Eigentlich eine prima Idee, so das grobe Ganze. Aber trotzdem vermochte all das mich nicht zu fesseln. Es wurden zuviele Themen ineinandergemixt, und keines davon wurde wirklich erschöpfend behandelt. Kinderprostitution ist schrecklich, das wird angesprochen. Aber das wussten wir schon vorher. Die Frage, ob das Verhalten, das Denken und Fühlen eines Menschen angeboren oder erlernt sind (nature or nurture) wird angesprochen aber auf eine reißerische Weise, die dem Thema nicht gerecht wird und lediglich schockieren soll, wie brutal dieses "nurture" sein kann, wenn man Zigarettensummel, Gürtelschläge, Demütigungen einsetzt. Dass Gut und Böse oft nur zwei Seiten der exakt selben Medaille sind, wussten wir auch schon, und wieder wirkt es hier nur halbgar. Alles in einen Topf geworfen, schon haben wir einen ganz besonderen Thriller, der anders sein soll als alle zuvor. Weniger ist manchmal mehr, denke ich mir, und weniger hätte diesem Roman sichtlich gut getan.
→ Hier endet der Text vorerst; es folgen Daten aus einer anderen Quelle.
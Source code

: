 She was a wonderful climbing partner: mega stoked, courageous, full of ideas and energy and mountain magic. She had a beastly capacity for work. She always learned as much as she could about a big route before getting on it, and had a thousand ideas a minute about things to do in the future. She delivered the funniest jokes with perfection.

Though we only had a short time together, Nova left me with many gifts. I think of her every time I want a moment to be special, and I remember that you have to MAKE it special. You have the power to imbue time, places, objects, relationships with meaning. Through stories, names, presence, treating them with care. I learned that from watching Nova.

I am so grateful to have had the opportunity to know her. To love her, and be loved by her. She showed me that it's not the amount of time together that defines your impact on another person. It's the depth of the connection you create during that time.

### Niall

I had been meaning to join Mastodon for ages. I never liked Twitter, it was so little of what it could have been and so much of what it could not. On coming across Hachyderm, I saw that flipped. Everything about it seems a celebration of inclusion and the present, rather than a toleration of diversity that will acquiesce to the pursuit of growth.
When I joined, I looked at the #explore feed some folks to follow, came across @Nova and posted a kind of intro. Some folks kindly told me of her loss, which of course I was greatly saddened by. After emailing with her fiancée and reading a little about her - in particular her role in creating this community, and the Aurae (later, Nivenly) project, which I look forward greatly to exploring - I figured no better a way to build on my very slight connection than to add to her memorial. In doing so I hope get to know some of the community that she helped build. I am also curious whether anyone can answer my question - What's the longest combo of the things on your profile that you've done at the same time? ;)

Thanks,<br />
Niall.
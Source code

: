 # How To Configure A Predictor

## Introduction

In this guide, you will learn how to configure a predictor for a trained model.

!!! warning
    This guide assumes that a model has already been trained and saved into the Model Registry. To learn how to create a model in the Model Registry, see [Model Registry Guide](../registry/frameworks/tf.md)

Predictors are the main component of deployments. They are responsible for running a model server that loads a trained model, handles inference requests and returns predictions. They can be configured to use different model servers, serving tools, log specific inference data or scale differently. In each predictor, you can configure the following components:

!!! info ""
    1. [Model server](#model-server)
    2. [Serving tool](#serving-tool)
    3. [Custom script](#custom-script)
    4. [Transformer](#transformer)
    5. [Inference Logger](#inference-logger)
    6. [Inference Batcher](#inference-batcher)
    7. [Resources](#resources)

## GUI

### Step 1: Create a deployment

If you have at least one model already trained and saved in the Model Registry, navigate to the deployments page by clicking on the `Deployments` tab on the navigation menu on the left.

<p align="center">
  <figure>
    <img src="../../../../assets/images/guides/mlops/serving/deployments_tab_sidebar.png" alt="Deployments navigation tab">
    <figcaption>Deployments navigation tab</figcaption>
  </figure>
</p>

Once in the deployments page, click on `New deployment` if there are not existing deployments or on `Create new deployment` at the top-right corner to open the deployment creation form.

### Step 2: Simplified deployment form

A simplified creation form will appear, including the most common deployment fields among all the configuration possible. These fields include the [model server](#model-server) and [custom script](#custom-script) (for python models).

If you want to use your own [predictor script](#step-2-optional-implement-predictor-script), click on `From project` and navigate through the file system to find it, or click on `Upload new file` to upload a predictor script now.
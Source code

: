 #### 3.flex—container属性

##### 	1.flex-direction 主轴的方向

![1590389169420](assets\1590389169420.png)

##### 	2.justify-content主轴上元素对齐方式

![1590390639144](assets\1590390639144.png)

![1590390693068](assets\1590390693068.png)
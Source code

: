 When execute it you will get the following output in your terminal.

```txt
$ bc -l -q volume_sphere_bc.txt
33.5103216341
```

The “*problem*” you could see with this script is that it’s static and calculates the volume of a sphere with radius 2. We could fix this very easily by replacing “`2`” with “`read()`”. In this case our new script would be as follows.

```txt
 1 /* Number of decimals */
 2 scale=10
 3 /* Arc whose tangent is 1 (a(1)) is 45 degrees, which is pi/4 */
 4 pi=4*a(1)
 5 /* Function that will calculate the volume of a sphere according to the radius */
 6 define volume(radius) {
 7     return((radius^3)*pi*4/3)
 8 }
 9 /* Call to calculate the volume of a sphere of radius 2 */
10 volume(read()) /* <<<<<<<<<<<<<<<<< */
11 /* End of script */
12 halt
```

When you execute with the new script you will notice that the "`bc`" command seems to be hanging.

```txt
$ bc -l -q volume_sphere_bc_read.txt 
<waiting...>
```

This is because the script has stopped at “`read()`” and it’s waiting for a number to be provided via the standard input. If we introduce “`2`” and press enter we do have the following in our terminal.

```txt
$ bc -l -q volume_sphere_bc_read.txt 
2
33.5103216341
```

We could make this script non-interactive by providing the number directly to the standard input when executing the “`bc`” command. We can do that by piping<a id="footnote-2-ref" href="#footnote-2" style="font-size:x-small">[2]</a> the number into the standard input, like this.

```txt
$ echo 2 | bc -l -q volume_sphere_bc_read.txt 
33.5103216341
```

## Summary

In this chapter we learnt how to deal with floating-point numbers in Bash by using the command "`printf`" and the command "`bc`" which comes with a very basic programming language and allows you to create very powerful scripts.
Während des Schreibens gerade fällt mir auch auf: man kann fast nicht spoilern. Denn alles, was wichtig ist, wird bereits beim Klappentext oder einer kurzen Beschreibung des Buches genannt. Ein paar Details folgen noch, gut, und das Ende. Das Ende kann man sich nach kurzer Zeit denken (in diesem Fall bin ich mir ziemlich sicher, dass es nicht nur mir so ging, sondern es war wirklich sehr einleuchtend von Beginn an). Im Grunde hat der Roman kaum eine Handlung, sondern besteht vielmehr aus einer Erzählung von damals und heute.

Zuviele Theorien werden dem Leser zwischen den Zeilen dargeboten, vermixt mit brutalen Tötungen, einer kräftigen Fäkalsprache (jedoch deutlich gemäßigt zu seinen anderen Büchern). Nichts Halbes und nichts Ganzes.

Für mich blieb nach dem Hören noch immer die Frage: was wollte der Autor mir jetzt eigentlich sagen?